> **Extracted records**:
-- Opening Marker --

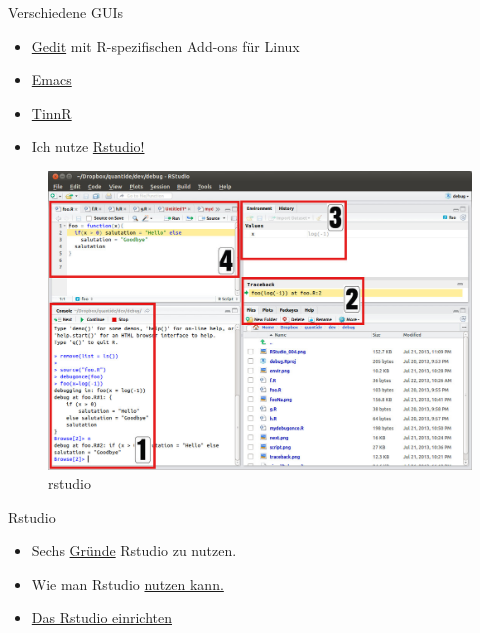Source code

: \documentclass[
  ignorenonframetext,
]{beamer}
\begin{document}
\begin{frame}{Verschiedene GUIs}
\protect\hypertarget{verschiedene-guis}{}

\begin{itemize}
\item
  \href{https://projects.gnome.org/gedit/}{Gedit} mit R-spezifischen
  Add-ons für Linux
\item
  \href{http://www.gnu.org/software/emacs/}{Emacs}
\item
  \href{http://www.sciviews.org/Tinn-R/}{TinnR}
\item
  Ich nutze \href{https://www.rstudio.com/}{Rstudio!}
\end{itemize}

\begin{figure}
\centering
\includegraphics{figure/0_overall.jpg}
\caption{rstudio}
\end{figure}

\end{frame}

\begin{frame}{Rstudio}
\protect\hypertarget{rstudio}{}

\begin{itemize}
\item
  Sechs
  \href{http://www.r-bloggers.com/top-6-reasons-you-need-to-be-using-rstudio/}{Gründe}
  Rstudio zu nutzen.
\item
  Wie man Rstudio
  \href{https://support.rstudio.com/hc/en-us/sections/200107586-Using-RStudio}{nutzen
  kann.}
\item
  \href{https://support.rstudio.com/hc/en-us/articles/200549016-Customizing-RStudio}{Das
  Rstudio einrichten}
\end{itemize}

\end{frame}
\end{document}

-- Closing Marker --
-- Opening Marker --

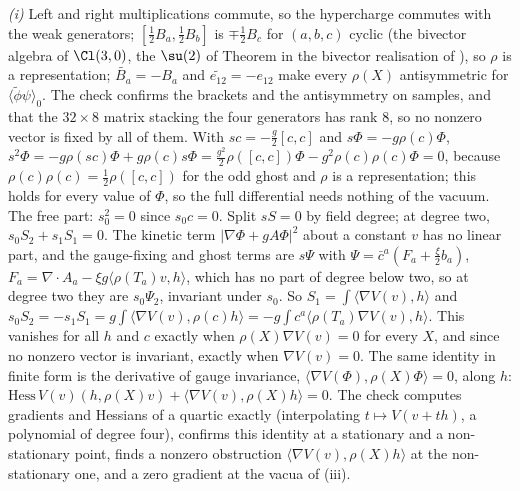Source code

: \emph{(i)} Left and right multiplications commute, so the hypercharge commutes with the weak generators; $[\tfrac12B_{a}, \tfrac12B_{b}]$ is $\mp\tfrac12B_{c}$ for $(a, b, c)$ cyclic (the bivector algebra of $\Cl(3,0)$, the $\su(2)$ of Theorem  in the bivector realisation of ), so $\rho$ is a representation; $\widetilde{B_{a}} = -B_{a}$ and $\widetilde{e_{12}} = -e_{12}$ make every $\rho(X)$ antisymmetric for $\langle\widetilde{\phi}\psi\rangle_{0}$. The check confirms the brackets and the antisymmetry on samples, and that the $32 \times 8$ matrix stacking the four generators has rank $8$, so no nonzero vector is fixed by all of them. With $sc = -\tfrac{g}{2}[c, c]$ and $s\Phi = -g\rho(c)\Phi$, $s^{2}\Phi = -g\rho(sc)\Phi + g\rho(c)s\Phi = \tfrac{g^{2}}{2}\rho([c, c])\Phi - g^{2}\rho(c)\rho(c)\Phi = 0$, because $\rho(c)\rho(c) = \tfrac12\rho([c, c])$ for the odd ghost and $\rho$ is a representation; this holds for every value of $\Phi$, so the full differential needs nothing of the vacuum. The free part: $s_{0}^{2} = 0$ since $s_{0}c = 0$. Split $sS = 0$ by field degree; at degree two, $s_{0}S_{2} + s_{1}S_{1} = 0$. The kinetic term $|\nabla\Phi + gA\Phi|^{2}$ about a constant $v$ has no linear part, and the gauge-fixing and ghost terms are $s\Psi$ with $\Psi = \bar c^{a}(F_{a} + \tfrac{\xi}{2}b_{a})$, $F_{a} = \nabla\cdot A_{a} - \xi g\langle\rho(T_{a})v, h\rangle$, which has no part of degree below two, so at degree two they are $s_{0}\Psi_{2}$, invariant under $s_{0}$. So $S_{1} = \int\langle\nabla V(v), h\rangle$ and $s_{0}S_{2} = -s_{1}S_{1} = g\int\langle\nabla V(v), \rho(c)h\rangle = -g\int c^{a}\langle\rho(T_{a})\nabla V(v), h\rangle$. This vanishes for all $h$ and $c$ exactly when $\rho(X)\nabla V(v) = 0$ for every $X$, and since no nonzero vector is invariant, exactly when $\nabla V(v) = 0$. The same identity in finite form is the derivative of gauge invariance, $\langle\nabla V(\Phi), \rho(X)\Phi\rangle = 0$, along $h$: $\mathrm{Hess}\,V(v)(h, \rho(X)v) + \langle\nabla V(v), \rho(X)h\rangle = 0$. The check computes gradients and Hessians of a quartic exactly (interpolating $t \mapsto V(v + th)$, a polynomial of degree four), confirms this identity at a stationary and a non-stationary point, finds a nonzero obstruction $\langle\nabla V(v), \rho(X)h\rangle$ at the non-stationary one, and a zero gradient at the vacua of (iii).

-- Closing Marker --

> **Action item**: A bare number is the whole answer: how many lines in the listing hold the string "begin".

> **Result of the exercise**: 6